The copy you produce must hold every record exactly, and none of the images.

╭─ Provided entries

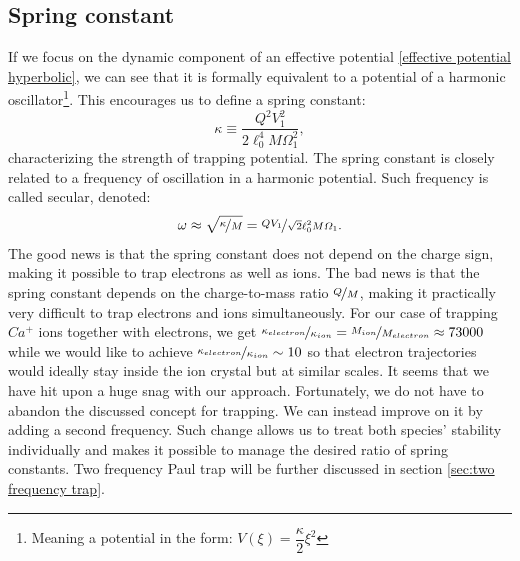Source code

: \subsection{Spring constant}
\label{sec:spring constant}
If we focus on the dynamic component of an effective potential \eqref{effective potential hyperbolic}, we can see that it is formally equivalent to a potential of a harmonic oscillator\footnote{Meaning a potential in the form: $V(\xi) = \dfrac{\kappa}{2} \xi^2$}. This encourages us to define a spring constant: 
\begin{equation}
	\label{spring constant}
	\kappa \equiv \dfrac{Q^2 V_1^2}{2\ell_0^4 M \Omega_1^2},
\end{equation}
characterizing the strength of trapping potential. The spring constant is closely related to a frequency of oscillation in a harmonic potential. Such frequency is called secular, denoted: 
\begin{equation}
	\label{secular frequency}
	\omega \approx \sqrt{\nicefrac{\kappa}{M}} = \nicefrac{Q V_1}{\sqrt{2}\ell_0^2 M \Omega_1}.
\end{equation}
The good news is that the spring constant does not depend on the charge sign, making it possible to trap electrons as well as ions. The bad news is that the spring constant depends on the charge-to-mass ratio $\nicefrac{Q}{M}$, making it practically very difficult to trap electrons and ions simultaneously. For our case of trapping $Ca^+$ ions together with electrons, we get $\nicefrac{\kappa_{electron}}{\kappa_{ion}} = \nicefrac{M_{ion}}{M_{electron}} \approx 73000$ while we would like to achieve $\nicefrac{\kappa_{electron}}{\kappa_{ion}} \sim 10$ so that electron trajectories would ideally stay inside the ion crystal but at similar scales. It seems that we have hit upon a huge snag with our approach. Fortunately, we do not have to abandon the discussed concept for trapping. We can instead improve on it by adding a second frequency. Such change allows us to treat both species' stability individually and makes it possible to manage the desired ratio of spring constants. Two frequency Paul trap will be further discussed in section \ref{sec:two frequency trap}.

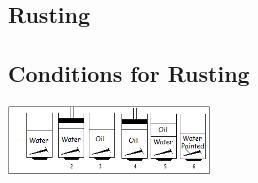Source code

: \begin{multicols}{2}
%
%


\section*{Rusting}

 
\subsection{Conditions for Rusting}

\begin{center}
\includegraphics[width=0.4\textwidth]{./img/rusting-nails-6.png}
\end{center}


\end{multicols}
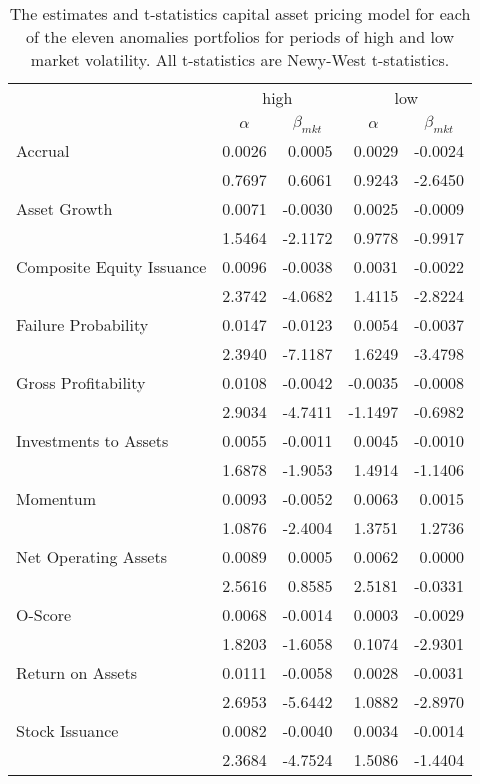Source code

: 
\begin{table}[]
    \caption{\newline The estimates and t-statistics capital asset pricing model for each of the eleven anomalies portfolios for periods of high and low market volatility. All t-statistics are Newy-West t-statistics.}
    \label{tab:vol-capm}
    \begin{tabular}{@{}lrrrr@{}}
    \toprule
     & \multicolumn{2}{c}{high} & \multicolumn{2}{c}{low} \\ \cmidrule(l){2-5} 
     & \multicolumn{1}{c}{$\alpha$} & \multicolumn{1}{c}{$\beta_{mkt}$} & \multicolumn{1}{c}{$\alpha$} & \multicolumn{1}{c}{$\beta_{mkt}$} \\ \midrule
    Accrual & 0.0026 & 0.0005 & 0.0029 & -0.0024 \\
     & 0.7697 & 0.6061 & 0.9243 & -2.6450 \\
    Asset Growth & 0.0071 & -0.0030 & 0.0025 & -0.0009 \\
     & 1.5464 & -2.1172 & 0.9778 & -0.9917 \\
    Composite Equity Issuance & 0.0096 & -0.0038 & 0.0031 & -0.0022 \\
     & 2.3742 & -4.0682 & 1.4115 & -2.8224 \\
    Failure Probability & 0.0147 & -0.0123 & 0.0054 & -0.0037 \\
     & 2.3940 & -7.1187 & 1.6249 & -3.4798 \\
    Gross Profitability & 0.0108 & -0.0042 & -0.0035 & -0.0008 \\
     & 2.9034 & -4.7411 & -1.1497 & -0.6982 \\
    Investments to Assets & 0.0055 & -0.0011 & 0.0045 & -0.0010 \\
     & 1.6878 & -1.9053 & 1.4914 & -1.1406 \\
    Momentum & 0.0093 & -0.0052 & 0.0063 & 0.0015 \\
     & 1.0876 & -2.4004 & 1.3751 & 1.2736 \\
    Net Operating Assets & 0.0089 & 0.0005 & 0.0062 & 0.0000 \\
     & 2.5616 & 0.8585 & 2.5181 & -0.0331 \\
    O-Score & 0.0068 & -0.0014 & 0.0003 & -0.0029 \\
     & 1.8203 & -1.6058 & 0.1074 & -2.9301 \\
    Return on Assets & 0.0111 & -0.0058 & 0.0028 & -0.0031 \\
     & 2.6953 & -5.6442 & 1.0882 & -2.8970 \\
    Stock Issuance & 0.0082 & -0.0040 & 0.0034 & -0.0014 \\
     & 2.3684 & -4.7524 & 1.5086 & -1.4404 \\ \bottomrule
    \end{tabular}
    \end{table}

╰─

Your solution
Source code

: \subsection{Spring constant}
\label{sec:spring constant}
If we focus on the dynamic component of an effective potential \eqref{effective potential hyperbolic}, we can see that it is formally equivalent to a potential of a harmonic oscillator\footnote{Meaning a potential in the form: $V(\xi) = \dfrac{\kappa}{2} \xi^2$}. This encourages us to define a spring constant: 
\begin{equation}
	\label{spring constant}
	\kappa \equiv \dfrac{Q^2 V_1^2}{2\ell_0^4 M \Omega_1^2},
\end{equation}
characterizing the strength of trapping potential. The spring constant is closely related to a frequency of oscillation in a harmonic potential. Such frequency is called secular, denoted: 
\begin{equation}
	\label{secular frequency}
	\omega \approx \sqrt{\nicefrac{\kappa}{M}} = \nicefrac{Q V_1}{\sqrt{2}\ell_0^2 M \Omega_1}.
\end{equation}
The good news is that the spring constant does not depend on the charge sign, making it possible to trap electrons as well as ions. The bad news is that the spring constant depends on the charge-to-mass ratio $\nicefrac{Q}{M}$, making it practically very difficult to trap electrons and ions simultaneously. For our case of trapping $Ca^+$ ions together with electrons, we get $\nicefrac{\kappa_{electron}}{\kappa_{ion}} = \nicefrac{M_{ion}}{M_{electron}} \approx 73000$ while we would like to achieve $\nicefrac{\kappa_{electron}}{\kappa_{ion}} \sim 10$ so that electron trajectories would ideally stay inside the ion crystal but at similar scales. It seems that we have hit upon a huge snag with our approach. Fortunately, we do not have to abandon the discussed concept for trapping. We can instead improve on it by adding a second frequency. Such change allows us to treat both species' stability individually and makes it possible to manage the desired ratio of spring constants. Two frequency Paul trap will be further discussed in section \ref{sec:two frequency trap}.

Source code

: \begin{multicols}{2}
%
%


\section*{Rusting}

 
\subsection{Conditions for Rusting}

\begin{center}
\includegraphics[width=0.4\textwidth]{./img/rusting-nails-6.png}
\end{center}


\end{multicols}
Source code

: 
\begin{table}[]
    \caption{\newline The estimates and t-statistics capital asset pricing model for each of the eleven anomalies portfolios for periods of high and low market volatility. All t-statistics are Newy-West t-statistics.}
    \label{tab:vol-capm}
    \begin{tabular}{@{}lrrrr@{}}
    \toprule
     & \multicolumn{2}{c}{high} & \multicolumn{2}{c}{low} \\ \cmidrule(l){2-5} 
     & \multicolumn{1}{c}{$\alpha$} & \multicolumn{1}{c}{$\beta_{mkt}$} & \multicolumn{1}{c}{$\alpha$} & \multicolumn{1}{c}{$\beta_{mkt}$} \\ \midrule
    Accrual & 0.0026 & 0.0005 & 0.0029 & -0.0024 \\
     & 0.7697 & 0.6061 & 0.9243 & -2.6450 \\
    Asset Growth & 0.0071 & -0.0030 & 0.0025 & -0.0009 \\
     & 1.5464 & -2.1172 & 0.9778 & -0.9917 \\
    Composite Equity Issuance & 0.0096 & -0.0038 & 0.0031 & -0.0022 \\
     & 2.3742 & -4.0682 & 1.4115 & -2.8224 \\
    Failure Probability & 0.0147 & -0.0123 & 0.0054 & -0.0037 \\
     & 2.3940 & -7.1187 & 1.6249 & -3.4798 \\
    Gross Profitability & 0.0108 & -0.0042 & -0.0035 & -0.0008 \\
     & 2.9034 & -4.7411 & -1.1497 & -0.6982 \\
    Investments to Assets & 0.0055 & -0.0011 & 0.0045 & -0.0010 \\
     & 1.6878 & -1.9053 & 1.4914 & -1.1406 \\
    Momentum & 0.0093 & -0.0052 & 0.0063 & 0.0015 \\
     & 1.0876 & -2.4004 & 1.3751 & 1.2736 \\
    Net Operating Assets & 0.0089 & 0.0005 & 0.0062 & 0.0000 \\
     & 2.5616 & 0.8585 & 2.5181 & -0.0331 \\
    O-Score & 0.0068 & -0.0014 & 0.0003 & -0.0029 \\
     & 1.8203 & -1.6058 & 0.1074 & -2.9301 \\
    Return on Assets & 0.0111 & -0.0058 & 0.0028 & -0.0031 \\
     & 2.6953 & -5.6442 & 1.0882 & -2.8970 \\
    Stock Issuance & 0.0082 & -0.0040 & 0.0034 & -0.0014 \\
     & 2.3684 & -4.7524 & 1.5086 & -1.4404 \\ \bottomrule
    \end{tabular}
    \end{table}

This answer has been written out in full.